I chronicle the latest efforts by The Great Dissenter/Concurrer, a/k/a The Judge Who Writes Like a Human Being, s/a/k/a Master Silt Stirrer and Old China Hand, Judge Mark V. Holmes, to propound an exit strategy from the long-running debate about the virginity (or otherwise) of certain islanders.

Or as a much more exalted personage has put it, “Be still, ye inhabitants of the isle.”

First up, Gail Vento, et al., Docket No. 23527-08, filed 2/8/18. Y’all will doubtless remember the wanderings of la famille Vento from Vegas to the Virgin Islands, from Tax Court to 3 Cir and back. If not, just Google them and me, and I doubt not the whole saga will pop.

Now la famille Vento, or such of them as missed the 3 Cir cut for unguided Congressional largesse, are still scuffling with IRS. Latest gambit is invocation of an authority not quite so exalted as that hereinabove referred to. This is the competent authority.

“…petitioners filed a request for an answer to the question of their Virgin Island residency with the so-called ‘competent authority’ — an office within the IRS whose agents can meet with their counterparts in the VI BIR to try to settle this issue. That has not worked out, but the Court’s recent opinion in Coffey v. Commissioner may provide a different escape hatch.” Order, at p. 1.

Judge Holmes wants out.

So Judge Holmes held a phoneathon.  IRS and la famille should report. Judge Holmes suggests that la famille drop the competent authorities, go to trial, or better yet, see if the cover-over papers VIBIR sent to IRS sets up the same SOL out as bailed out Coffey.  For those who missed the scoop on Coffey, see my blogpost “Another Non-Virgin,” 1/30/18.

But wait, there’s more, as the midnight telepitchers say.

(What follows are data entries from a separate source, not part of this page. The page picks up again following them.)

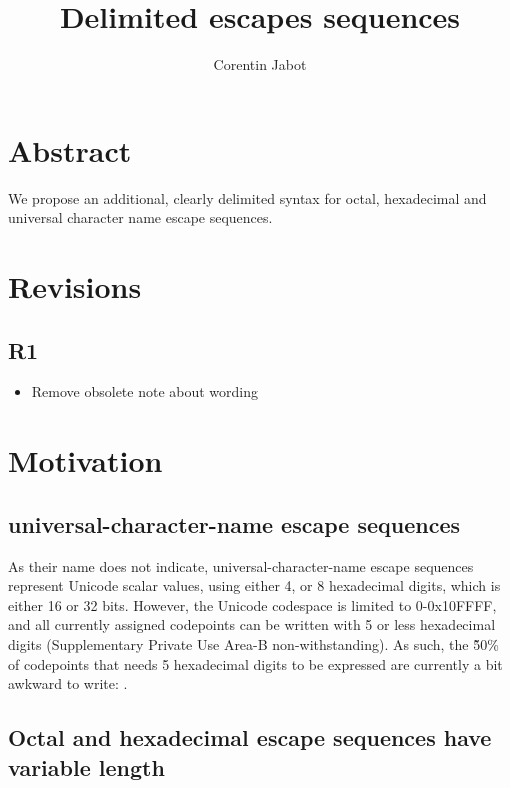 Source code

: \documentclass{wg21}
\title{Delimited escapes sequences}
\author{Corentin Jabot}{corentin.jabot@gmail.com}
\begin{document}
\maketitle

\paperquote{}

\section{Abstract}

We propose an additional, clearly delimited syntax for octal, hexadecimal and universal character name escape sequences.

\section{Revisions}

\subsection{R1}
\begin{itemize}
\item Remove obsolete note about wording
\end{itemize}

\section{Motivation}

\subsection{universal-character-name escape sequences}

As their name does not indicate, universal-character-name escape sequences represent Unicode scalar values,
using either 4, or 8 hexadecimal digits, which is either 16 or 32 bits.
However, the Unicode codespace is limited to 0-0x10FFFF, and all currently assigned codepoints can be written with 5 or less
hexadecimal digits (Supplementary Private Use Area-B non-withstanding).
As such, the \~50\% of codepoints that needs 5 hexadecimal digits to be expressed are currently a bit awkward to write: .

\subsection{Octal and hexadecimal escape sequences have variable length}
\end{document}
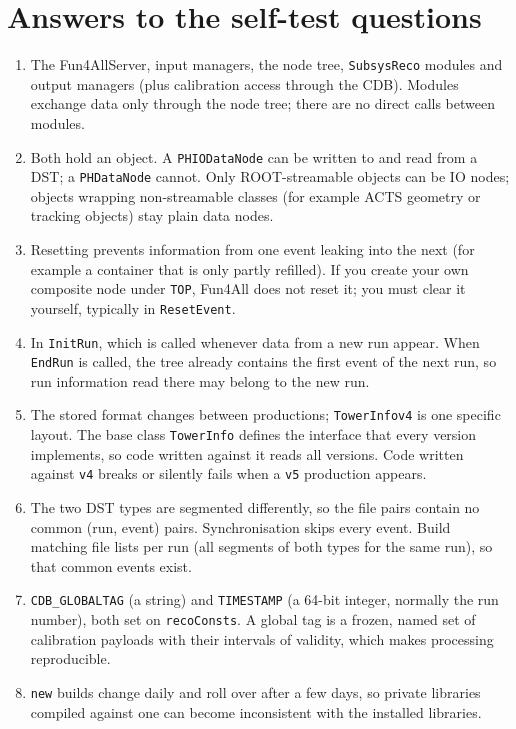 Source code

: \documentclass[11pt,letterpaper]{article}
\begin{document}
\appendix
\section{Answers to the self-test questions}
\begin{enumerate}[label=A\arabic*.]
\item The Fun4AllServer, input managers, the node tree, \texttt{SubsysReco} modules and output managers (plus calibration access through the CDB).
Modules exchange data only through the node tree; there are no direct calls between modules.
\item Both hold an object. A \texttt{PHIODataNode} can be written to and read from a DST; a \texttt{PHDataNode} cannot.
Only ROOT-streamable objects can be IO nodes; objects wrapping non-streamable classes (for example ACTS geometry or tracking objects) stay plain data nodes.
\item Resetting prevents information from one event leaking into the next (for example a container that is only partly refilled).
If you create your own composite node under \texttt{TOP}, Fun4All does not reset it; you must clear it yourself, typically in \texttt{ResetEvent}.
\item In \texttt{InitRun}, which is called whenever data from a new run appear. When \texttt{EndRun} is called, the tree already contains the first event of the next run,
so run information read there may belong to the new run.
\item The stored format changes between productions; \texttt{TowerInfov4} is one specific layout.
The base class \texttt{TowerInfo} defines the interface that every version implements, so code written against it reads all versions.
Code written against \texttt{v4} breaks or silently fails when a \texttt{v5} production appears.
\item The two DST types are segmented differently, so the file pairs contain no common (run, event) pairs. Synchronisation skips every event.
Build matching file lists per run (all segments of both types for the same run), so that common events exist.
\item \texttt{CDB\_GLOBALTAG} (a string) and \texttt{TIMESTAMP} (a 64-bit integer, normally the run number), both set on \texttt{recoConsts}.
A global tag is a frozen, named set of calibration payloads with their intervals of validity, which makes processing reproducible.
\item \texttt{new} builds change daily and roll over after a few days, so private libraries compiled against one can become inconsistent with the installed libraries.

\end{enumerate}
\end{document}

Thomas Pfeil, 18251-13, filed 2/8/18, and Brad Camrud, 22732-13, filed 2/8/18, have the same idea, and IRS, no doubt with a sense of fatigue, is down with this.

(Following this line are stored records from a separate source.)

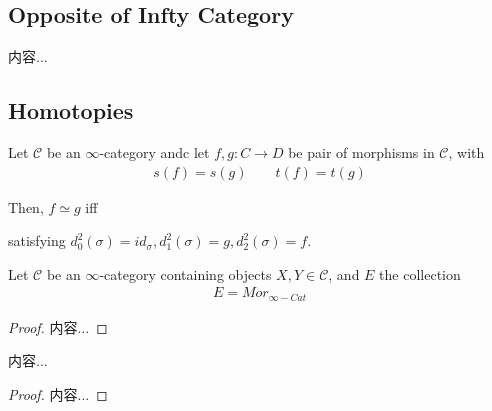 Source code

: \documentclass[Total.tex]{subfiles}
\begin{document}
			
			\subsection{Opposite of Infty Category}
				\begin{Def}
					内容...
				\end{Def}
			\subsection{Homotopies}
				\begin{Def}
					Let $\mathcal{C}$ be an $\infty$-category andc let $f,g:C\rightarrow D$ be pair of morphisms in $\mathcal{C}$, with 
					\begin{gather*}
						s(f)=s(g)\qquad t(f)=t(g)
					\end{gather*}
					
					Then, $f\simeq g$ iff \begin{center}
					\end{center}
					
					satisfying $d^2_0(\sigma)=id_\sigma,d_1^2(\sigma)=g,d_2^2(\sigma)=f$.
				\end{Def}
				
				\begin{proposition}
					Let $\mathcal{C}$ be an $\infty$-category containing objects $X,Y\in \mathcal{C}$, and $E$ the collection
					\begin{gather*}
						E=Mor_{\infty-Cat}
					\end{gather*}
				\end{proposition}
				\begin{proof}
					内容...
				\end{proof}
				
				\begin{proposition}
					内容...
				\end{proposition}
				\begin{proof}
					内容...
				\end{proof}
\end{document}
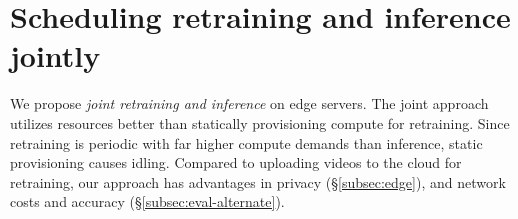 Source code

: \section{Scheduling retraining and inference jointly}
\label{sec:ekya_motivation}

We propose \emph{joint retraining and inference} on edge servers.
The joint approach utilizes resources better than statically provisioning compute for retraining. Since retraining is periodic \cite{distribution-20, mullapudi2019} with far higher compute demands than inference, static provisioning causes idling.  
Compared to uploading videos to the cloud for retraining, our approach has advantages in privacy (\S\ref{subsec:edge}), and network costs and accuracy (\S\ref{subsec:eval-alternate}).


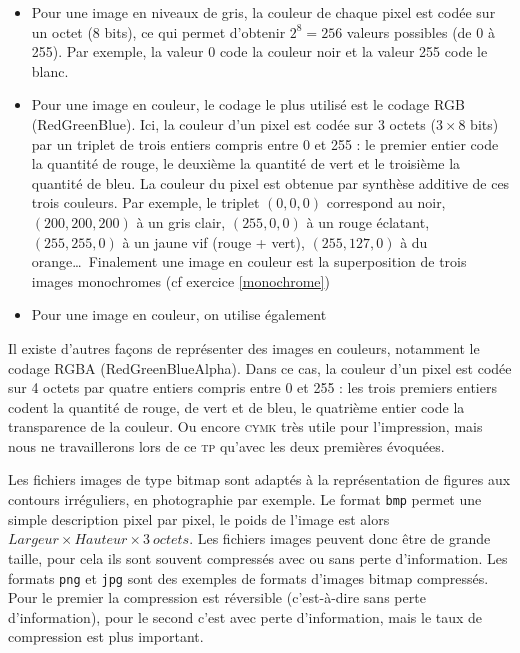 \documentclass[10pt,a4paper,pdftex]{book}
\begin{document}
\smallskip
\begin{itemize}
	\item Pour une image en niveaux de gris, la couleur de chaque pixel est codée sur un octet (8 bits), ce qui permet d'obtenir $2^8 = 256$ valeurs possibles (de 0 à 255). Par exemple, la valeur 0 code la couleur noir et la valeur 255 code le blanc.
	\item Pour une image en couleur, le codage le plus utilisé est le codage RGB (RedGreenBlue). Ici, la couleur d'un pixel est codée
sur 3 octets ($3\times 8$ bits) par un triplet de trois entiers compris entre 0 et 255 : le premier entier code la quantité de rouge, le deuxième la quantité de vert et le troisième la quantité de bleu. La couleur du pixel est obtenue par synthèse additive de ces trois couleurs. Par exemple, le triplet $(0, 0, 0)$ correspond au noir, $(200, 200, 200)$ à un gris clair, $(255, 0, 0)$ à un rouge éclatant, $(255, 255, 0)$ à un jaune vif (rouge + vert), $(255, 127, 0)$ à du orange\dots\ Finalement une image en couleur est la superposition de trois images monochromes (cf exercice \ref{monochrome})
	\item Pour une image en couleur, on utilise également 
\end{itemize}

\medskip
Il existe d'autres façons de représenter des images en couleurs, notamment le codage RGBA (RedGreenBlueAlpha). Dans ce cas, la couleur d'un pixel est codée sur 4 octets par quatre entiers compris entre 0 et 255 : les trois premiers entiers codent la quantité de rouge, de vert et de bleu, le quatrième entier code la transparence de la couleur. Ou encore \og \textsc{cymk}\fg{} très utile pour l'impression, mais nous ne travaillerons lors de ce \textsc{tp} qu'avec les deux premières évoquées.

\medskip

Les fichiers images de type bitmap sont adaptés à la représentation de figures aux contours irréguliers, en photographie par exemple. Le format \texttt{bmp} permet une simple description pixel par pixel, le poids de l'image est alors $Largeur\times Hauteur\times 3\ octets$. Les fichiers images peuvent donc être de grande taille, pour cela ils sont souvent compressés avec ou sans perte d'information.
Les formats \texttt{png} et \texttt{jpg} sont des exemples de formats d'images bitmap compressés. Pour le premier la compression est réversible (c'est-à-dire sans perte d'information), pour le second c'est avec perte d'information, mais le taux de compression est plus important.
\end{document}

Let’s have a Coffey break.

“…the Court spoke with the parties in this case to discuss how to move it forward. They reasonably proposed taking two months to confer to see whether the cover-over documents central to at least one opinion in Coffey exist in this case in some form, and to see if there will be any post-decision motions in Coffey that might affect all the cases that are similar to it.” Camrud order, at p. 1.

So take a couple months, guys. Just make it all go away.